Accordiong to Henry Deedes, writing in the Independent’s “Pandora” column, the BBC is “planning a hard-hitting drama series tackling the thorny issue of government ID cards”:

The series, called The Last Enemy, will star upcoming Blood Diamonds actor David Harewood. Set sometime in the near future, the plot centres around grizzly murders carried out with the assistance of ID card theft.

“It’s meant to be an apocalyptic drama,” I’m told. “It’s aiming to paint a pretty depressing picture of the country if ID cards get the nod. I think the idea is that it will be quite Orwellian.”

Either way, the series will aims to cause a stir on the prickly issue, which which may have been the reason the BBC weren’t keen to go into any details.

“The series will be broadcast in five parts which we hope will go out later this year sometime,” says a spokesman for the programme. “ID cards do feature in the plot but it is too early to go into details I’m afraid.”

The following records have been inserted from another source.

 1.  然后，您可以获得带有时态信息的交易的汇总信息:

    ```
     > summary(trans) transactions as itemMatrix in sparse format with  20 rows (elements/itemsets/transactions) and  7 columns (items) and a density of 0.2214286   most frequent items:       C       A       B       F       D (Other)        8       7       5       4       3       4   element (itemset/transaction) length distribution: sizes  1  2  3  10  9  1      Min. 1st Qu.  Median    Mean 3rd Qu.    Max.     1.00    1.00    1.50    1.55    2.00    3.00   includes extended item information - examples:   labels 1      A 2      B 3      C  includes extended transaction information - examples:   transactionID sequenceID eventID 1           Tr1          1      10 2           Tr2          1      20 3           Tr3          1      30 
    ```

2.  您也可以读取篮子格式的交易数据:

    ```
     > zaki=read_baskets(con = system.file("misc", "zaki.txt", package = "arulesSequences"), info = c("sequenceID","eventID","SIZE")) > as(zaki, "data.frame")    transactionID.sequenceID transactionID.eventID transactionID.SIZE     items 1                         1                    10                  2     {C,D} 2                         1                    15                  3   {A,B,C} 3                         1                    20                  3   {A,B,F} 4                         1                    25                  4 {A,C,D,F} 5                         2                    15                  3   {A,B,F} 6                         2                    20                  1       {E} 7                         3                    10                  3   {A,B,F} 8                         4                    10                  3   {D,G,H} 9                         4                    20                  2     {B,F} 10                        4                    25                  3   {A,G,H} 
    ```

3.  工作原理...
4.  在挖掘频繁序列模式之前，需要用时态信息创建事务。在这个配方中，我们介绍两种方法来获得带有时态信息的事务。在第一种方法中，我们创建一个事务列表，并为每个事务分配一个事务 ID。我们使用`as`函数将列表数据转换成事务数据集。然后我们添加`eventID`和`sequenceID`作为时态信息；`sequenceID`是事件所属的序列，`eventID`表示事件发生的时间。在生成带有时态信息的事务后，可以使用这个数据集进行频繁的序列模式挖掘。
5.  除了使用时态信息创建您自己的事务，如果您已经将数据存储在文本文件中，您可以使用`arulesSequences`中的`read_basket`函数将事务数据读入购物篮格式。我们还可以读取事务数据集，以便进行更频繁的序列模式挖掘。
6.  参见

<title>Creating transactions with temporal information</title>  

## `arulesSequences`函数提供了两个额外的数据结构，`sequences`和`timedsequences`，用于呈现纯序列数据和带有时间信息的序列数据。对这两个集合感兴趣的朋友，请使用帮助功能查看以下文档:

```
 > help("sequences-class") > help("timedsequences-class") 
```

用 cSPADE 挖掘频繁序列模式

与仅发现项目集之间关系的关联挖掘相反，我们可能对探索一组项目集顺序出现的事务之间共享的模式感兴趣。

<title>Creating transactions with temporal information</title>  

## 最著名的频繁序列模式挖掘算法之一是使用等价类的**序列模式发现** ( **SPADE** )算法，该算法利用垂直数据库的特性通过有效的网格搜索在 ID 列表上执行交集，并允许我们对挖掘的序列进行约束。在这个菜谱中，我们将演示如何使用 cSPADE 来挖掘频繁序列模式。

0 thoughts on “BBC to turn identity card crisis into a drama

  • nina steggar

    Good for the BBC they have suffered a good bashing at the hands of new Labour. Remember Hutton and Greg Dyke. Some of Labour’s old chickens they thought they’d seen the last of have come home to roost.

  • John Aitken

    Good one BBC just what we need to get through to those people who dont know what its all about, their are too many people in this country who are too busy getting on with thier lifes to be bothered about the ID card bill until it bites them in the arse.

  • glyn evans

    when will the nation wake up to this credible threat to democracy and personal privacy freedoms that our fathers fought and died for in the last world war? why did they bother fighting back?? Our children are now being fingerprinted and iris scanned like criminals, then it will be our turn if we want a new passport, -watched and followed everywhere- have you seen the cameras? how the few control the many. They call themselfs ‘the new world order’ and they want you in prison where they know where you are and what you are doing, how much money you’ve got etc et all.
    last one out switch off the light and close the door

  • mike hack

    Well done the BBC.I hope people will take opportunity too view the forthcoming drama on the BBC in relation to the surveillance society and the imposition of us all being forced into having all their personal details including finger prints logged on a Government data base. Who would have thought that in a mature western democracy your freedom to travel abroad depended on you giving way to this illiberal dictatorial regime and being issued with an ID card which if it happens will change all our lives for the worst for ever.Had this happened under a Thatcher Government there would have been an outcry of prolonged protest from amongst others the academics, student movements, trade union leaders and even the Labour party. The reality of it is that people in general appear to be more interested in what is happening in “the big brother house” than this attack on our freedom and privacy. It has for too long been left to Liberty, No 2ID cards and serious journalists such as Henry Porter to highlight the extreme dangers facing us. Freedom is a strange thing, it has a kind of abstract feel about it and is not noticed until it is lost. This may not be a Police State at present, but we are surely sleepwalking and drifting in that direction.

  • Kevin Behan

    We are intending to lend some of our kit for a bit part in the making of ‘The last enemy’.However,we would like to make it clear that our products are designed to remove the reason /excuse for Armed Forces shooting guns at vehicles that refuse to stop at ‘checkpoints’.Shooting at vehicles,( that failed to stop a ‘checkpoints’), was the prefered option for the British Army in Northern Ireland.